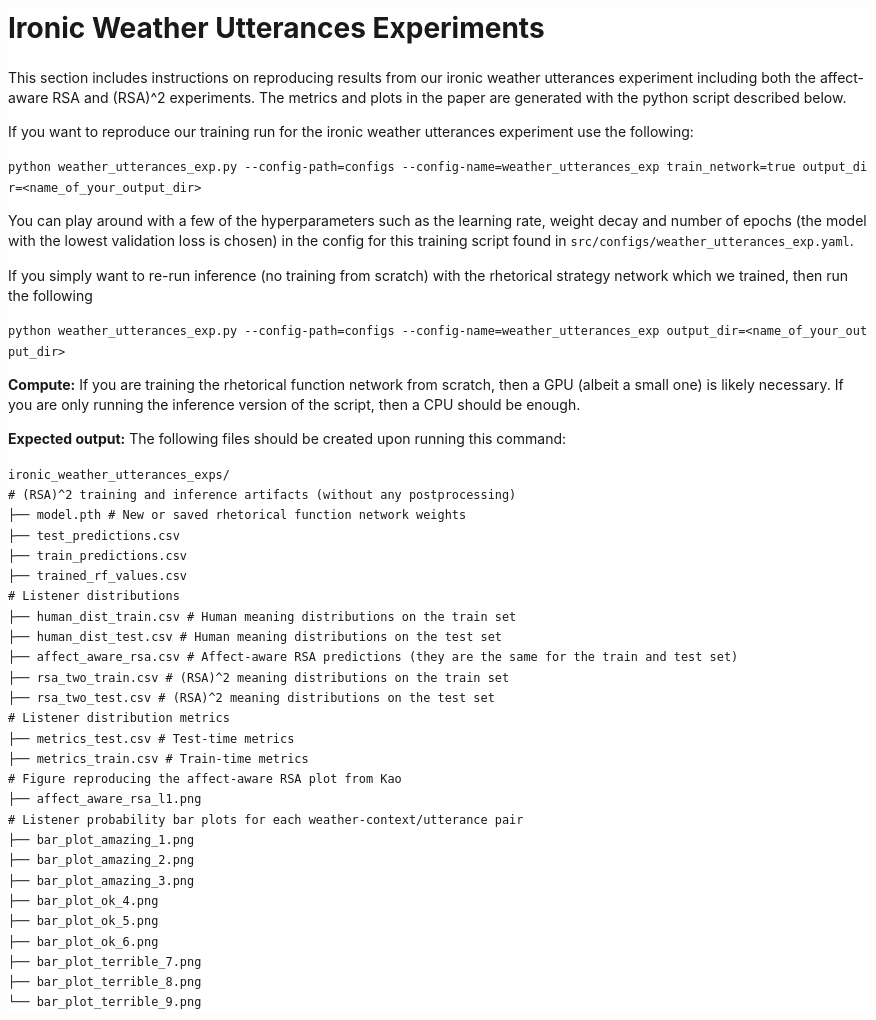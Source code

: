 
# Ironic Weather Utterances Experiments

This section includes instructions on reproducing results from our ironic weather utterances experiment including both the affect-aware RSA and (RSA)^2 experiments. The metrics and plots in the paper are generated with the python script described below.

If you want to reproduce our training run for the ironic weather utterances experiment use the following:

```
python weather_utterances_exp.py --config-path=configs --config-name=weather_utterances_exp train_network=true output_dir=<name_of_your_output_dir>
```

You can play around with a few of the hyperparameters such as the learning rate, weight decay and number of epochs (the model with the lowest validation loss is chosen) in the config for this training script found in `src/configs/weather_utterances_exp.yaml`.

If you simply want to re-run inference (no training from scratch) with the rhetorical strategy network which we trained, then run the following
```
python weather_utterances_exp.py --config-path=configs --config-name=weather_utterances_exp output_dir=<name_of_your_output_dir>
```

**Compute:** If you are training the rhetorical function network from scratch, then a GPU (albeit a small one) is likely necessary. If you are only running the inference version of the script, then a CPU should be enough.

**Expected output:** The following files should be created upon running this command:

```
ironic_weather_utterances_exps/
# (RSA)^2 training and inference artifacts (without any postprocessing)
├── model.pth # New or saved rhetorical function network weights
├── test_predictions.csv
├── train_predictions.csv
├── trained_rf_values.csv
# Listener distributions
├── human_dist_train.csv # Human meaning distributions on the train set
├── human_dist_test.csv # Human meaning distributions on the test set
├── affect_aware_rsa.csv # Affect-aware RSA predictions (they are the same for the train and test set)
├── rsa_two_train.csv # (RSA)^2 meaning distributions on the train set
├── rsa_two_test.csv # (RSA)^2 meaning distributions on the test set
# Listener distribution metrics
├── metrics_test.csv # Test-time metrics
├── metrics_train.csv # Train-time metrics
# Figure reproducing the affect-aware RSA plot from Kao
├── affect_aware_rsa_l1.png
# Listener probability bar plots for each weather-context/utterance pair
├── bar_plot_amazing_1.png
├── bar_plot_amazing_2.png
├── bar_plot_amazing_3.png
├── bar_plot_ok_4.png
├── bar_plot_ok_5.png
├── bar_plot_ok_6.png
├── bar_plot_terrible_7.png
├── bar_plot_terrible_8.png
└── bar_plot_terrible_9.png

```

> [WORK TO BE COMPLETED]
Pictures are to be left out; everything else in the records gets retyped exactly.

> [ANSWER BELOW]
Source code

: 
# Ironic Weather Utterances Experiments

This section includes instructions on reproducing results from our ironic weather utterances experiment including both the affect-aware RSA and (RSA)^2 experiments. The metrics and plots in the paper are generated with the python script described below.

If you want to reproduce our training run for the ironic weather utterances experiment use the following:

```
python weather_utterances_exp.py --config-path=configs --config-name=weather_utterances_exp train_network=true output_dir=<name_of_your_output_dir>
```

You can play around with a few of the hyperparameters such as the learning rate, weight decay and number of epochs (the model with the lowest validation loss is chosen) in the config for this training script found in `src/configs/weather_utterances_exp.yaml`.

If you simply want to re-run inference (no training from scratch) with the rhetorical strategy network which we trained, then run the following
```
python weather_utterances_exp.py --config-path=configs --config-name=weather_utterances_exp output_dir=<name_of_your_output_dir>
```

**Compute:** If you are training the rhetorical function network from scratch, then a GPU (albeit a small one) is likely necessary. If you are only running the inference version of the script, then a CPU should be enough.

**Expected output:** The following files should be created upon running this command:

```
ironic_weather_utterances_exps/
# (RSA)^2 training and inference artifacts (without any postprocessing)
├── model.pth # New or saved rhetorical function network weights
├── test_predictions.csv
├── train_predictions.csv
├── trained_rf_values.csv
# Listener distributions
├── human_dist_train.csv # Human meaning distributions on the train set
├── human_dist_test.csv # Human meaning distributions on the test set
├── affect_aware_rsa.csv # Affect-aware RSA predictions (they are the same for the train and test set)
├── rsa_two_train.csv # (RSA)^2 meaning distributions on the train set
├── rsa_two_test.csv # (RSA)^2 meaning distributions on the test set
# Listener distribution metrics
├── metrics_test.csv # Test-time metrics
├── metrics_train.csv # Train-time metrics
# Figure reproducing the affect-aware RSA plot from Kao
├── affect_aware_rsa_l1.png
# Listener probability bar plots for each weather-context/utterance pair
├── bar_plot_amazing_1.png
├── bar_plot_amazing_2.png
├── bar_plot_amazing_3.png
├── bar_plot_ok_4.png
├── bar_plot_ok_5.png
├── bar_plot_ok_6.png
├── bar_plot_terrible_7.png
├── bar_plot_terrible_8.png
└── bar_plot_terrible_9.png

```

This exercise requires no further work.